(Task data)

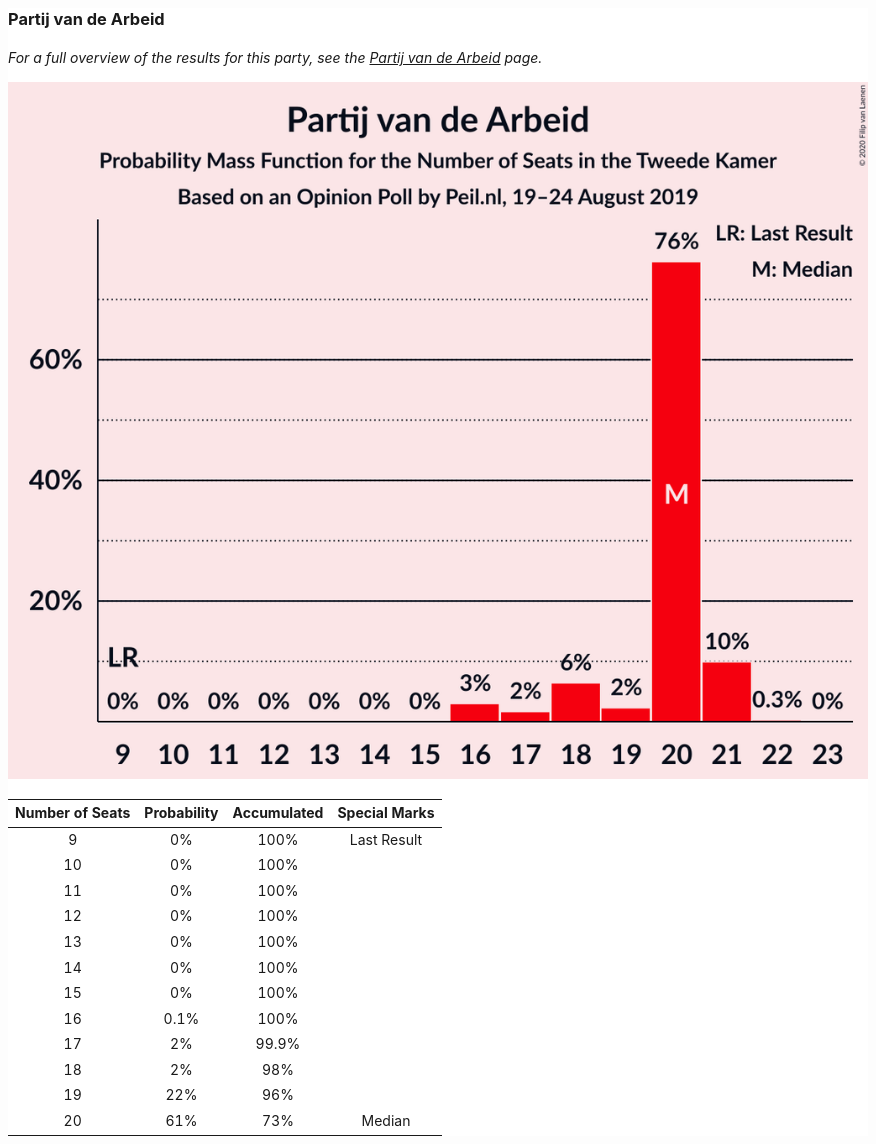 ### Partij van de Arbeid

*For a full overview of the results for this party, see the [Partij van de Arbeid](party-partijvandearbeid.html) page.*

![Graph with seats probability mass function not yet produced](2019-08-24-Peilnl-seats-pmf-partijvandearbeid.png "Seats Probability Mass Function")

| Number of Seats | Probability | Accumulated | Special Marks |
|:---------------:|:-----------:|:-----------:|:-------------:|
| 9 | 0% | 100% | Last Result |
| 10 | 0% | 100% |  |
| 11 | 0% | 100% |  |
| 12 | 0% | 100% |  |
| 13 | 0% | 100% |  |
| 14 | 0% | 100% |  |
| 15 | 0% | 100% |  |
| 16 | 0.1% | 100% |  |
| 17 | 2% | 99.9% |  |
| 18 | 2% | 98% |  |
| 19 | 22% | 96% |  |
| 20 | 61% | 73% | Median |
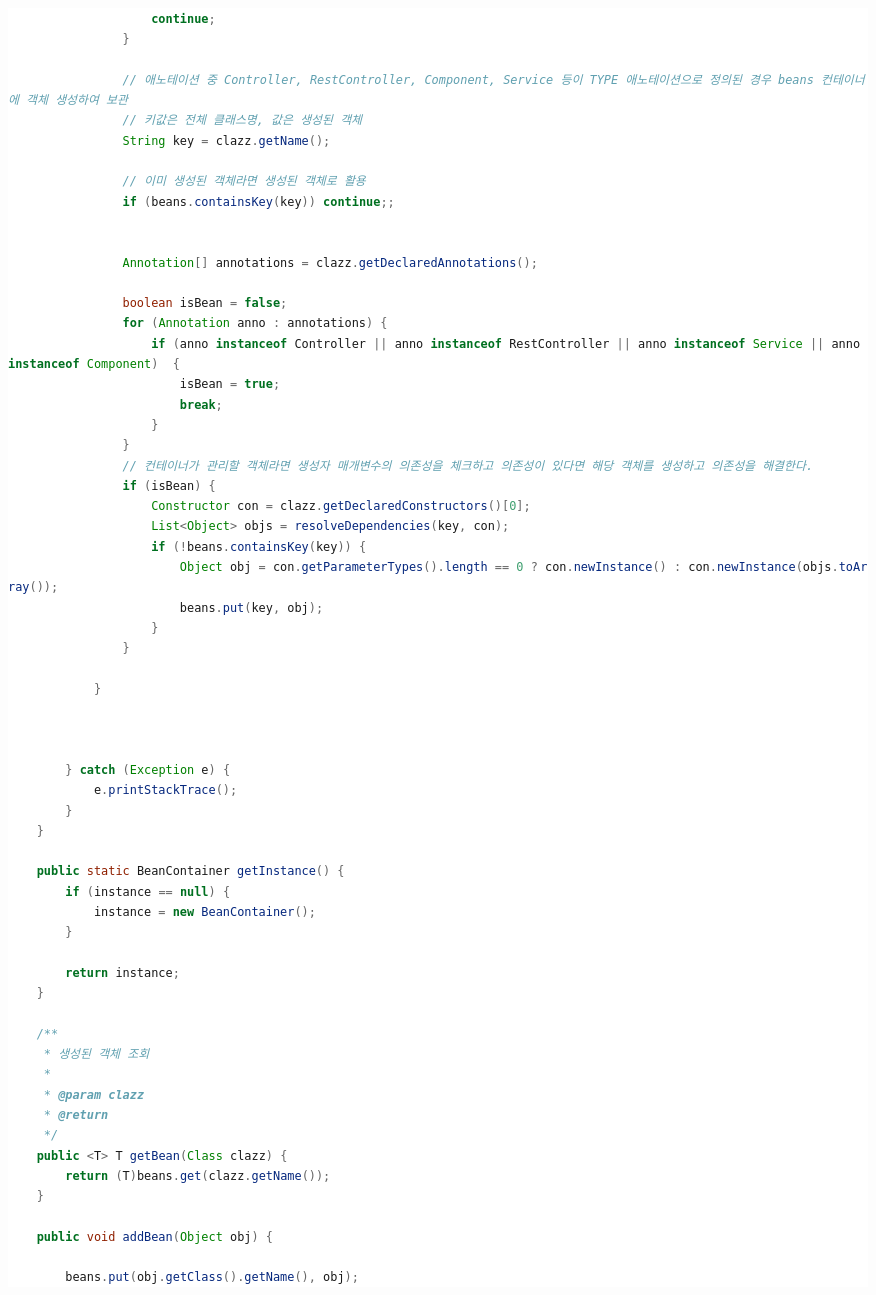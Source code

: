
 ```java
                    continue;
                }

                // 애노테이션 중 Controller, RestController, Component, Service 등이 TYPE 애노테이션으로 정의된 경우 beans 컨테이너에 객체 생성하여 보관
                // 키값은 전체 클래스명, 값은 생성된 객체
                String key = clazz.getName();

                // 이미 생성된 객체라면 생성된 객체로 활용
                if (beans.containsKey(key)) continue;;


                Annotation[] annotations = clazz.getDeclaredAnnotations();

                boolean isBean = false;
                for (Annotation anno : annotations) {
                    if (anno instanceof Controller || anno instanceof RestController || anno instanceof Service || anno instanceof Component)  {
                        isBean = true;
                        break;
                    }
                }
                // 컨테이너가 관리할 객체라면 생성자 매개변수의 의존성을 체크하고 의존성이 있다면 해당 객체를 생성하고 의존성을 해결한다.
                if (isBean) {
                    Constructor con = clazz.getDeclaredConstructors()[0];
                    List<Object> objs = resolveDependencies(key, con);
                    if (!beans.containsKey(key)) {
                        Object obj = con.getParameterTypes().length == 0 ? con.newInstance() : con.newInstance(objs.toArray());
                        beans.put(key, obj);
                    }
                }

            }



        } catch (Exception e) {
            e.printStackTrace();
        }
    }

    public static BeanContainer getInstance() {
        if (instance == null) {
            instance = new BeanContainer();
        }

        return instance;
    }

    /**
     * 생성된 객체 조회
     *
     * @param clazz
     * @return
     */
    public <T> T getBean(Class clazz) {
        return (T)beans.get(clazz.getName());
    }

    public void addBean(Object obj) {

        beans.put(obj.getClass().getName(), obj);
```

(End Task data)

**Your assignment**
Exclude the pictures and print the rest of the data exactly.

**Answer space**
 ### Partij van de Arbeid

*For a full overview of the results for this party, see the [Partij van de Arbeid](party-partijvandearbeid.html) page.*

![Graph with seats probability mass function not yet produced](2019-08-24-Peilnl-seats-pmf-partijvandearbeid.png "Seats Probability Mass Function")

| Number of Seats | Probability | Accumulated | Special Marks |
|:---------------:|:-----------:|:-----------:|:-------------:|
| 9 | 0% | 100% | Last Result |
| 10 | 0% | 100% |  |
| 11 | 0% | 100% |  |
| 12 | 0% | 100% |  |
| 13 | 0% | 100% |  |
| 14 | 0% | 100% |  |
| 15 | 0% | 100% |  |
| 16 | 0.1% | 100% |  |
| 17 | 2% | 99.9% |  |
| 18 | 2% | 98% |  |
| 19 | 22% | 96% |  |
| 20 | 61% | 73% | Median |
Source code

:
 ```java
                    continue;
                }

                // 애노테이션 중 Controller, RestController, Component, Service 등이 TYPE 애노테이션으로 정의된 경우 beans 컨테이너에 객체 생성하여 보관
                // 키값은 전체 클래스명, 값은 생성된 객체
                String key = clazz.getName();

                // 이미 생성된 객체라면 생성된 객체로 활용
                if (beans.containsKey(key)) continue;;


                Annotation[] annotations = clazz.getDeclaredAnnotations();

                boolean isBean = false;
                for (Annotation anno : annotations) {
                    if (anno instanceof Controller || anno instanceof RestController || anno instanceof Service || anno instanceof Component)  {
                        isBean = true;
                        break;
                    }
                }
                // 컨테이너가 관리할 객체라면 생성자 매개변수의 의존성을 체크하고 의존성이 있다면 해당 객체를 생성하고 의존성을 해결한다.
                if (isBean) {
                    Constructor con = clazz.getDeclaredConstructors()[0];
                    List<Object> objs = resolveDependencies(key, con);
                    if (!beans.containsKey(key)) {
                        Object obj = con.getParameterTypes().length == 0 ? con.newInstance() : con.newInstance(objs.toArray());
                        beans.put(key, obj);
                    }
                }

            }



        } catch (Exception e) {
            e.printStackTrace();
        }
    }

    public static BeanContainer getInstance() {
        if (instance == null) {
            instance = new BeanContainer();
        }

        return instance;
    }

    /**
     * 생성된 객체 조회
     *
     * @param clazz
     * @return
     */
    public <T> T getBean(Class clazz) {
        return (T)beans.get(clazz.getName());
    }

    public void addBean(Object obj) {

        beans.put(obj.getClass().getName(), obj);
```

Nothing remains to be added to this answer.